_Required action:_ Transcribe only part of the material below: the lines from the one containing "background of the" through the one containing "The diversity of", inclusive, exactly as written.

_Given entries:_
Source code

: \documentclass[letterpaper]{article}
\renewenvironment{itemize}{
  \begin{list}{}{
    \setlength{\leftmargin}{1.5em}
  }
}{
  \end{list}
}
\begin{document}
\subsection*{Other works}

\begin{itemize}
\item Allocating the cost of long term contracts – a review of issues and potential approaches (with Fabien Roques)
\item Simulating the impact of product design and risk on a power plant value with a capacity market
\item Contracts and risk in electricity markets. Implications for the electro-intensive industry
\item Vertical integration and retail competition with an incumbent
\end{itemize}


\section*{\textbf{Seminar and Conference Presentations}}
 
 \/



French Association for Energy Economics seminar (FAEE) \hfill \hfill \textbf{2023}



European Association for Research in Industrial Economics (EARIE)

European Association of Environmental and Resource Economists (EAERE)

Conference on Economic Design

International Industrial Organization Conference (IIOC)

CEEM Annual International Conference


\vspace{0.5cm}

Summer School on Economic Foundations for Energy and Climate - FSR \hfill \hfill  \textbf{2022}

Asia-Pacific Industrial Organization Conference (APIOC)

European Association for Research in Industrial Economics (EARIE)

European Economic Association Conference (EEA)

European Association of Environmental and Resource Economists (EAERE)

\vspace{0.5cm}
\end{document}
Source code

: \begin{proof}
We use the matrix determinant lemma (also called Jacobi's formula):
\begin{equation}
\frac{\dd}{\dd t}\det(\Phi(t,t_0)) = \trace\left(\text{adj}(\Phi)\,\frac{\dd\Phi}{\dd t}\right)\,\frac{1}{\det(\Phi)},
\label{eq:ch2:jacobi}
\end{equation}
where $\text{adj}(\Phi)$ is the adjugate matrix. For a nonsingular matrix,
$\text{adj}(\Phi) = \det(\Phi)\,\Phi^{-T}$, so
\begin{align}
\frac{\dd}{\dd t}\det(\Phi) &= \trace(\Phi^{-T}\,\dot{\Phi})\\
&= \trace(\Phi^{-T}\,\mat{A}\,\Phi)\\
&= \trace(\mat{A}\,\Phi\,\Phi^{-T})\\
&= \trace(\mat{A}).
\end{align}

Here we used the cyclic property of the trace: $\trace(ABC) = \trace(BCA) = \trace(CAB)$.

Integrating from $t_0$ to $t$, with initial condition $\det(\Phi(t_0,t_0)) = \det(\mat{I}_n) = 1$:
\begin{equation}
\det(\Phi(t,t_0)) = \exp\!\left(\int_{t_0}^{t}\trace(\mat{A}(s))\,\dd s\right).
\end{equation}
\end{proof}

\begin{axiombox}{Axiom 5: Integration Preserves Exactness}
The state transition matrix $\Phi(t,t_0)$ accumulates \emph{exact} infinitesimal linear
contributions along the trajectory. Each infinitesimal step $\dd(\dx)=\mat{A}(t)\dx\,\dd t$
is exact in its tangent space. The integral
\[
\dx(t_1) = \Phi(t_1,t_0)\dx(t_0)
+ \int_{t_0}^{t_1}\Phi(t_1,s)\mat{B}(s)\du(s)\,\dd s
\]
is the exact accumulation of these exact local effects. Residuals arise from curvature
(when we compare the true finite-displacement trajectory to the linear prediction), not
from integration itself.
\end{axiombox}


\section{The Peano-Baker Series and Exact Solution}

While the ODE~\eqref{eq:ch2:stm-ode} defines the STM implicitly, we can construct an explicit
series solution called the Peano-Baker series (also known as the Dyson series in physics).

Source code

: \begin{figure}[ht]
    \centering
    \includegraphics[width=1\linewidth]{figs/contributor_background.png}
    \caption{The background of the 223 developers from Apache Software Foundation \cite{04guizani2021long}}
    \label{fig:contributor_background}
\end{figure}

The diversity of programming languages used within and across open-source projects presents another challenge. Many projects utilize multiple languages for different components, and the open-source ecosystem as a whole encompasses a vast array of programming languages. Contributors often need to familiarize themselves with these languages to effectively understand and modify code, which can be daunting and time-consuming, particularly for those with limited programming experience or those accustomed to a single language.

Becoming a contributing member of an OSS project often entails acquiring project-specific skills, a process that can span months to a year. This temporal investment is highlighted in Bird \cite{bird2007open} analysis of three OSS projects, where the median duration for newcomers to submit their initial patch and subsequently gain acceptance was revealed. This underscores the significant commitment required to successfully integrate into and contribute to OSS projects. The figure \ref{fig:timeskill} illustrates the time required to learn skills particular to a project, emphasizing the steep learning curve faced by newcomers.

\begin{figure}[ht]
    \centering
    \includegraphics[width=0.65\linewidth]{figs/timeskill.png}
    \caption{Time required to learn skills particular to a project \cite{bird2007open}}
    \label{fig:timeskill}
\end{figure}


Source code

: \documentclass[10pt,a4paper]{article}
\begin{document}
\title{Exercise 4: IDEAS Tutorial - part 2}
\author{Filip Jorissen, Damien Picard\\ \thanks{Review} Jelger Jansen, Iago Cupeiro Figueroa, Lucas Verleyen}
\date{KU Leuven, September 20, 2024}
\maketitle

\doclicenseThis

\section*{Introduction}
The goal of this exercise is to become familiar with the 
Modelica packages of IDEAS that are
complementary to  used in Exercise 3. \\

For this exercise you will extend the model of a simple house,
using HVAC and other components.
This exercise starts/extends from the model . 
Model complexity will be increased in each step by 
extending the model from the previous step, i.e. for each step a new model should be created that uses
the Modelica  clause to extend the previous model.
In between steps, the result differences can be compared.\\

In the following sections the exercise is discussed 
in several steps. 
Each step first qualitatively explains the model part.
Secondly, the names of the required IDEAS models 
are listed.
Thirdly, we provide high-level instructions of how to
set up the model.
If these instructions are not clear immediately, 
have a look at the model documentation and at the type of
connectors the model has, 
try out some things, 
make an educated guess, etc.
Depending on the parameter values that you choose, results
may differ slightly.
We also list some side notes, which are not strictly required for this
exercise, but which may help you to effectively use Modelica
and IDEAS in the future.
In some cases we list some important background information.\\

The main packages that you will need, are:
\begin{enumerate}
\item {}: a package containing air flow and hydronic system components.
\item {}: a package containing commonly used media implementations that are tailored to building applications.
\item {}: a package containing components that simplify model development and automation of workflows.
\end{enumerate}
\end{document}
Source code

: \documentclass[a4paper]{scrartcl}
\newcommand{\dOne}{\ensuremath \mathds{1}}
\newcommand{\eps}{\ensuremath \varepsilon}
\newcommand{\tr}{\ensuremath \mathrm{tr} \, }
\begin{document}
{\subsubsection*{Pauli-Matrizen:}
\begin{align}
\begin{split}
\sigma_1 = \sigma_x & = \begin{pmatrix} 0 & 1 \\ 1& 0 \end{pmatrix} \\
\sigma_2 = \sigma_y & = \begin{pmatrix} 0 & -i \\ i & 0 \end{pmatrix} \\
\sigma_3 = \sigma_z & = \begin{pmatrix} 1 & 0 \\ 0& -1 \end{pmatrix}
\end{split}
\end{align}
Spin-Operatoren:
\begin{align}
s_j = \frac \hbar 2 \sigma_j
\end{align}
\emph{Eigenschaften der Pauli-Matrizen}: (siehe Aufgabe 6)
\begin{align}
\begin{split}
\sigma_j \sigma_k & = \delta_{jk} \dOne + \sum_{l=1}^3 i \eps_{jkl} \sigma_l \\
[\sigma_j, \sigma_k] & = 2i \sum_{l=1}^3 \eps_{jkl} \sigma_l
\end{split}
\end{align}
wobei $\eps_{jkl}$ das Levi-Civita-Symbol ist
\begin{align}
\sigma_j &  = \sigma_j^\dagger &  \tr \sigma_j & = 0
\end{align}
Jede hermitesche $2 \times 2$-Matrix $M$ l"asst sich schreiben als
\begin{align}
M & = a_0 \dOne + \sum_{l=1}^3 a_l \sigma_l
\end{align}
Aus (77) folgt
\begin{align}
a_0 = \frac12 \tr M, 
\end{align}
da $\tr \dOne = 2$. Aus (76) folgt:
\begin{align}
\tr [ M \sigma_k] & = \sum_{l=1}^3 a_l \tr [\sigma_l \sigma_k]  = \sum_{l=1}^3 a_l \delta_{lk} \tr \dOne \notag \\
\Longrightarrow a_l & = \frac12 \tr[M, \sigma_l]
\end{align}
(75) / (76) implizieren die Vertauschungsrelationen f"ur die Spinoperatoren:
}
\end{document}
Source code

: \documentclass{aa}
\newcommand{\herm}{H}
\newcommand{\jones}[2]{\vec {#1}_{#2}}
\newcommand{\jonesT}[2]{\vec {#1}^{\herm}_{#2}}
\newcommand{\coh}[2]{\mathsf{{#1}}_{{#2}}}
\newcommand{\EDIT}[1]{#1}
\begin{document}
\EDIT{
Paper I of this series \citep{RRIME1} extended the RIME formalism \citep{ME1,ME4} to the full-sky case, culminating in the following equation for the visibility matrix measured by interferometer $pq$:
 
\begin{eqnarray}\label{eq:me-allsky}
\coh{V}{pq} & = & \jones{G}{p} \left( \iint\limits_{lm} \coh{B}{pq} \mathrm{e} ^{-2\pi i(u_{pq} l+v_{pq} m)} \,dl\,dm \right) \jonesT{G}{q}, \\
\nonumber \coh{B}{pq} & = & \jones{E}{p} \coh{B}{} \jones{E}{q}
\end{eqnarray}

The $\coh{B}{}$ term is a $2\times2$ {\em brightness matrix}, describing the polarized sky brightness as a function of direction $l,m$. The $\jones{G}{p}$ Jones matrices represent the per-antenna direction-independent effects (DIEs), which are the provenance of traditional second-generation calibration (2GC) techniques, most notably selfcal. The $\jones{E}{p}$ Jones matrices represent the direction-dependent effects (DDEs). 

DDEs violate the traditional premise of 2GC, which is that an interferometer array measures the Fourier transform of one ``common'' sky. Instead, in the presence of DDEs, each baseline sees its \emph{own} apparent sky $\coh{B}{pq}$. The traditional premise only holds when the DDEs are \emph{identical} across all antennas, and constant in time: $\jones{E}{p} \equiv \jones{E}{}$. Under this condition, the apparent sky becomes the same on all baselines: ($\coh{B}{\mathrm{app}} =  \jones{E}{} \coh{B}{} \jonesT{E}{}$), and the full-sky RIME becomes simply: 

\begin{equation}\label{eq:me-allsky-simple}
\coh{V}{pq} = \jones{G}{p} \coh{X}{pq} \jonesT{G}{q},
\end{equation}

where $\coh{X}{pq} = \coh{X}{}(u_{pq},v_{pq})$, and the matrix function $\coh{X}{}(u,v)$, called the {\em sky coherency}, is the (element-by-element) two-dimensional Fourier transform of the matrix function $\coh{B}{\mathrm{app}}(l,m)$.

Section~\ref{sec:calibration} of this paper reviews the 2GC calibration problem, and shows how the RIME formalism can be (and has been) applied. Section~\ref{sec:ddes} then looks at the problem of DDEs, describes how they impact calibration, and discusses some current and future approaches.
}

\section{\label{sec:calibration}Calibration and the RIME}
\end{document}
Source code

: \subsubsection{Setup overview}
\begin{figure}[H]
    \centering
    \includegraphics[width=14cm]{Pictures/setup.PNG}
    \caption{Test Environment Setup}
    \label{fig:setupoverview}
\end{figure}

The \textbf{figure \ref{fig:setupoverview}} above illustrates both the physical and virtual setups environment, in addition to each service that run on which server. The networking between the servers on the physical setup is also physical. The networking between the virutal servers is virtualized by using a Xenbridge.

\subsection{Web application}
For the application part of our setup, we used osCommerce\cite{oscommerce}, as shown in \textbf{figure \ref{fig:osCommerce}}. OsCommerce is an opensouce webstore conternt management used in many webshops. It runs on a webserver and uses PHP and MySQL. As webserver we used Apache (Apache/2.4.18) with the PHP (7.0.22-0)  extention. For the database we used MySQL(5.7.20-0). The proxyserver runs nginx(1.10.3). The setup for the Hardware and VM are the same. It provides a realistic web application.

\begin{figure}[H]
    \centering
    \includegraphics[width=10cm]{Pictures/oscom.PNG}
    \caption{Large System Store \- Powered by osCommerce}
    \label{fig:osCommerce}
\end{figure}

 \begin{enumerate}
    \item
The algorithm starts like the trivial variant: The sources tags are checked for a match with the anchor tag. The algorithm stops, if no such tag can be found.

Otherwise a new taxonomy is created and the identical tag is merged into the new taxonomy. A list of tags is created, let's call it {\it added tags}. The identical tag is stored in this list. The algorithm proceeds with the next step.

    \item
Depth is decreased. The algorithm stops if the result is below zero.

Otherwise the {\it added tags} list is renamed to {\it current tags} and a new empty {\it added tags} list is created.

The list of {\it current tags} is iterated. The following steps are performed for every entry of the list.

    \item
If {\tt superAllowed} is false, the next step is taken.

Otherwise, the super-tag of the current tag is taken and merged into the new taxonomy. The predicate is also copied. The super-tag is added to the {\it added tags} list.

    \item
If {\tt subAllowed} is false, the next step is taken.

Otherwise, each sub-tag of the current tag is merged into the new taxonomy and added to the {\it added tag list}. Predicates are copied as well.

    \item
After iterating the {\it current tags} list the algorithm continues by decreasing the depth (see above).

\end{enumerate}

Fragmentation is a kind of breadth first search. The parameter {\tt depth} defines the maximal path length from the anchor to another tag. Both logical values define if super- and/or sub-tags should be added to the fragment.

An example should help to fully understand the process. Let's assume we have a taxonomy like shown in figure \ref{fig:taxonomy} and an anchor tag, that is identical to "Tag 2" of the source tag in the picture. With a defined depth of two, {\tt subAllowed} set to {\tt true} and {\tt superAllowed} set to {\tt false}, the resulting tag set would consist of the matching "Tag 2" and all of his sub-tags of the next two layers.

_Response for this exercise:_
    \caption{The background of the 223 developers from Apache Software Foundation \cite{04guizani2021long}}
    \label{fig:contributor_background}
\end{figure}

The diversity of programming languages used within and across open-source projects presents another challenge. Many projects utilize multiple languages for different components, and the open-source ecosystem as a whole encompasses a vast array of programming languages. Contributors often need to familiarize themselves with these languages to effectively understand and modify code, which can be daunting and time-consuming, particularly for those with limited programming experience or those accustomed to a single language.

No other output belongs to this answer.